To “affirm” is “to make firm, to confirm or ratify.” It is also “to assert positively, to say with confidence, to aver.” (I wonder whether this second meaning slid sideways into the lexicon in inverse of the manner that ghastly “compersion” entered, that is, a meaning forced against the term.) This second definition seems to be wherefrom the popular terminology derives. In logic, one engages in rigorous practice and process to affirm things to be true; in psychological pseudoscientific interventionist auto-bolstering, one abandons the notion of rigorous inquiry entirely, and instead affirms oneself.
I am advised that an “affirmation” is a positive statement that aims to reinforce an individual’s self-regard and thereby, integrity. It appears this is supposed to work through the reinforcement of both repetition, and through reassuring oneself that the statement (and not, say, reality around oneself, or the feared unknown that has not yet come to pass) is the truth of the matter, which reassurance calms the panic that derives from such dubiously horrifying dangers as “loss of self regard” or “loss of social status.”
More practically: “affirm” comes from the Latin ad, “to,” combined with firmare, to “strengthen, make firm,” which itself comes from firmus, “strong.” Affirmations make one strong.
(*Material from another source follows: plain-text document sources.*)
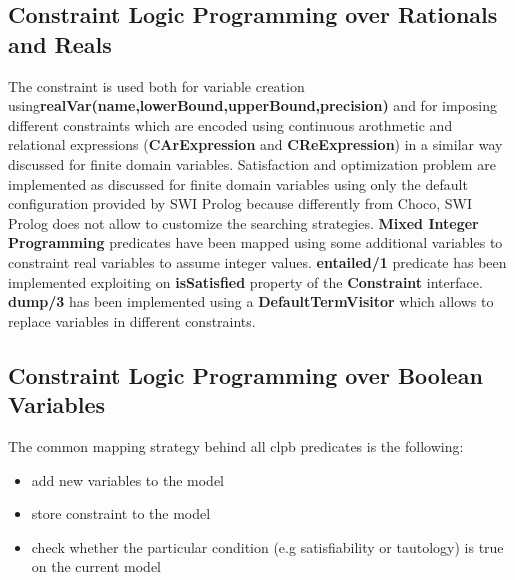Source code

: \subsection{Constraint Logic Programming over Rationals and Reals}\label{subsec:map_clpqr}
The constraint \textbf{{}} is used both for variable creation using\newline\textbf{realVar(name,lowerBound,upperBound,precision)}
and for imposing different constraints which are encoded using continuous arothmetic and relational expressions
(\textbf{CArExpression} and \textbf{CReExpression}) in a similar way discussed for finite domain variables.\newline
Satisfaction and optimization problem are implemented as discussed for finite domain variables using only the default configuration
provided by SWI Prolog because differently from Choco, SWI Prolog does not allow to customize the searching strategies.\newline
\textbf{Mixed Integer Programming} predicates have been mapped using  some additional variables to constraint real variables to
assume integer values.\newline
\textbf{entailed/1} predicate has been implemented exploiting on \textbf{isSatisfied} property of the \textbf{Constraint} interface.\newline
\textbf{dump/3} has been implemented using a \textbf{DefaultTermVisitor} which allows to replace variables in different constraints.

\subsection{Constraint Logic Programming over Boolean Variables}\label{subsec:map_clpb}
The common mapping strategy behind all clpb predicates is the following:
\begin{itemize}
    \item add new variables to the model
    \item store constraint to the model
    \item check whether the particular condition (e.g satisfiability or tautology) is true on the current model
\end{itemize}






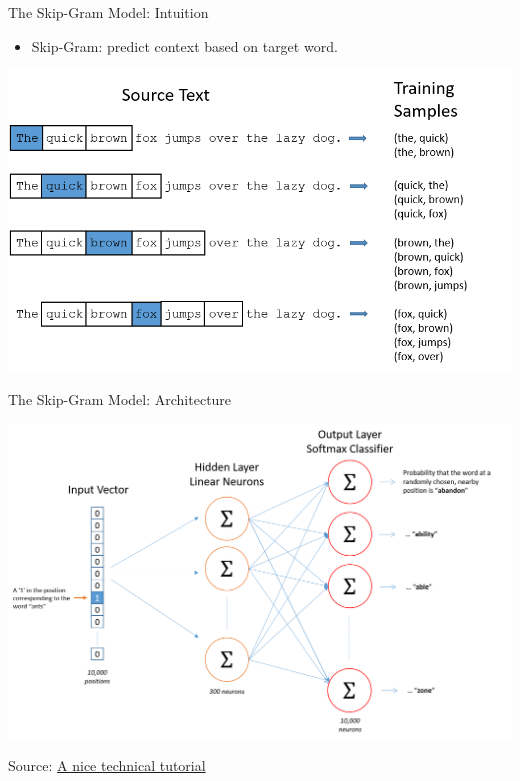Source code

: \documentclass[professionalfonts, xcolor={usenames,svgnames,x11names,table}]{beamer}
\begin{document}
\begin{frame}{The Skip-Gram Model: Intuition}

	\begin{itemize}
	\item Skip-Gram: predict \alert{context} based on \alert{target} word.
	\end{itemize}

\begin{center}
        \includegraphics[width=1\linewidth]{./img/skip_gram_training}
\end{center}
\end{frame}

\begin{frame}{The Skip-Gram Model: Architecture}

\begin{center}
        \includegraphics[width=1\linewidth]{./img/skip_gram1}
\end{center}

\footnotesize{Source: \href{https://israelg99.github.io/2017-03-23-Word2Vec-Explained/}{A nice technical tutorial}}
\end{frame}
\end{document}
Unlike prayer (from Latin precari, “to ask, beg, pray”), rather than ask the affirmation aims to wield words to make something be true. One’s helped when one helps oneself, and in this sense, an affirmation is a form of spiritual jumper cable.
As hopelessly corny and ridiculous as affirmations (and their dubious cousin, “positive self talk”) may seem, they have real practical application. When one abides in a state of chronic auto-casigation and condemnation for the fault about to be committed, one in fact is making a prediction, which— not only being presumptuous— also forces the hand of fate, to make one’s dour tidings into lived reality; and once misstep is made, one is flung back onto a bed of one’s own vitriol to rot.
One must make affirmations for oneself, bespoke for each situation. To consult a manual seems like a kind of cheating on par with an act that would invite possession. Why would anyone want to invite a stranger’s words to take up residence in the mind to govern one’s self-conception? One must discern which statements are most deeply needed by the earthly part of oneself, and gently repeat and reinforce them, and thereby guide oneself through into a future that is always uncertain.